I spent a day and a half frustrated by circleci trying to make this work. Test splitting by anything other than test names is really not documented well enough.

I finally got it to work after coming to the conclusion that circleci tests run reads test names as if they are strings with no whitespaces. If you pass it a list of test descriptions like “Admin: Unauthorized: logging in fails”, it will interpret this test description as five different test names.

Instead, it’s much simpler to pass a “test name” in the format /path/to/spec/file.rb:$LINE_NUMBER. This doesn’t actually identify a test, since updating a spec file will shift tests around. But most PRs change very few specs, so most timings are stable in most PRs. Supplying a reasonable default time is ok.

  • we’re throwing out rspec_junit_formatter
  • we’re using the native json formatter for rspec
  • I asked an LLM to write a script to convert the json output to the JUnit XML format. Crucially, name isn’t the test description, but is /path/to/spec/file.rb:LINE_NUMBER

Then, you can prepare a list of examples in the file:line_number format to pass to circleci test run.

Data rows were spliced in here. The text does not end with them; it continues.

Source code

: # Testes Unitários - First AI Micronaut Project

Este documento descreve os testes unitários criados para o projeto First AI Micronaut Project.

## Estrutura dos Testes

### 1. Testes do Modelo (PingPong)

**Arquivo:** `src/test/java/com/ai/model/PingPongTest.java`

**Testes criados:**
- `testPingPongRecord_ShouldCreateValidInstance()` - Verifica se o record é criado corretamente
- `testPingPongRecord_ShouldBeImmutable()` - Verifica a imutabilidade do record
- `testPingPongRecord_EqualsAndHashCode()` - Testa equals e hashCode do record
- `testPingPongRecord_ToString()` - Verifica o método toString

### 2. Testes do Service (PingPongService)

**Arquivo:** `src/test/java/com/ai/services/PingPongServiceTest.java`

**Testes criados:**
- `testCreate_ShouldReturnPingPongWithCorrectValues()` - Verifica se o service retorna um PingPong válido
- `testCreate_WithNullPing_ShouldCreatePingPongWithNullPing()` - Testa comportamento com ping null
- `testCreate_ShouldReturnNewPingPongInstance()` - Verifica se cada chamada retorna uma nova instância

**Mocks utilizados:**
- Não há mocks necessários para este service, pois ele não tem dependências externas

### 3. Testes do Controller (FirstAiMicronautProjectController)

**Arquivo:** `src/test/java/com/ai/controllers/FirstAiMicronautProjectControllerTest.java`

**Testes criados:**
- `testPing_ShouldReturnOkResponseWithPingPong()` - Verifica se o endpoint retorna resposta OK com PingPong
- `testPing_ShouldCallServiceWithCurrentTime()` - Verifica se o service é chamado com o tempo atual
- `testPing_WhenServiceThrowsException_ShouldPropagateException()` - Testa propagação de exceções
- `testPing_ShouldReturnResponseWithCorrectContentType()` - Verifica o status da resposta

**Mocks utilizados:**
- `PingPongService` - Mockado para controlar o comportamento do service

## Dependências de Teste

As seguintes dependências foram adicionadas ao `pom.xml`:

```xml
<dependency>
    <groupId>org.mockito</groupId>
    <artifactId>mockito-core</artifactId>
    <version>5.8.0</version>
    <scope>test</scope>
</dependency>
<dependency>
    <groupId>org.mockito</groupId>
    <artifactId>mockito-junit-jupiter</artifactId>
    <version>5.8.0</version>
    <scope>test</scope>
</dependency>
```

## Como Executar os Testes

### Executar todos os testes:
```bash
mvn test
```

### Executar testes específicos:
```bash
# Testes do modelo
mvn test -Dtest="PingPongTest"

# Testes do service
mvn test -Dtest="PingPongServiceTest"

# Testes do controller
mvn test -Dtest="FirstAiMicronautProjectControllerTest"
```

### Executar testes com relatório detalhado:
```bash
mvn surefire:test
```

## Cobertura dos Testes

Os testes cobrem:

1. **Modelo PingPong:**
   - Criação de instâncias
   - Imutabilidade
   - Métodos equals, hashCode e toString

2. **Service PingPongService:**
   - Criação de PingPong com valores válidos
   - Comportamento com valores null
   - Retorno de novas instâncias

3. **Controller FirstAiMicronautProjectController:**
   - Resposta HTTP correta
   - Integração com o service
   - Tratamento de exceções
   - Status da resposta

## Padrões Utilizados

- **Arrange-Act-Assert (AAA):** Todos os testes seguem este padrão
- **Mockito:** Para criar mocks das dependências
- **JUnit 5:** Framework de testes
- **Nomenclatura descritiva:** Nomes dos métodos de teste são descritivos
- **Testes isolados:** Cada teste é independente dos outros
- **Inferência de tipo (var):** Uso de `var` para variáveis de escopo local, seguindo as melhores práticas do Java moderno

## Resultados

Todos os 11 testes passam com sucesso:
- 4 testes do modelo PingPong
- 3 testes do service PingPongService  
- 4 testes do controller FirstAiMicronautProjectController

So, my .circleci config file contains something like this, to prepare a list of feature specs (the slow specs we want to distribute evenly)

      - run:
          name: 'Extract test examples'
          command: |
            bundle exec rspec --dry-run --format json -o /tmp/feature_specs.json spec/features/
            cat /tmp/feature_specs.json | bin/rspec_json_to_test_names > /tmp/feature_specs.txt
            cat /tmp/feature_specs.txt

followed by a step like this, to read in the specs

      - run:
          name: Run tests
          command: |
            cat /tmp/feature_specs.txt |\
            circleci tests run \
              --command="xargs bundle exec rspec -fd -fj -o /tmp/rspec.json" \
              --verbose \
              --split-by=timings \
              --timings-type=name

Followed by a step that converts the output in /tmp/rspec.json to an XML that can be used by circleCI in future test runs.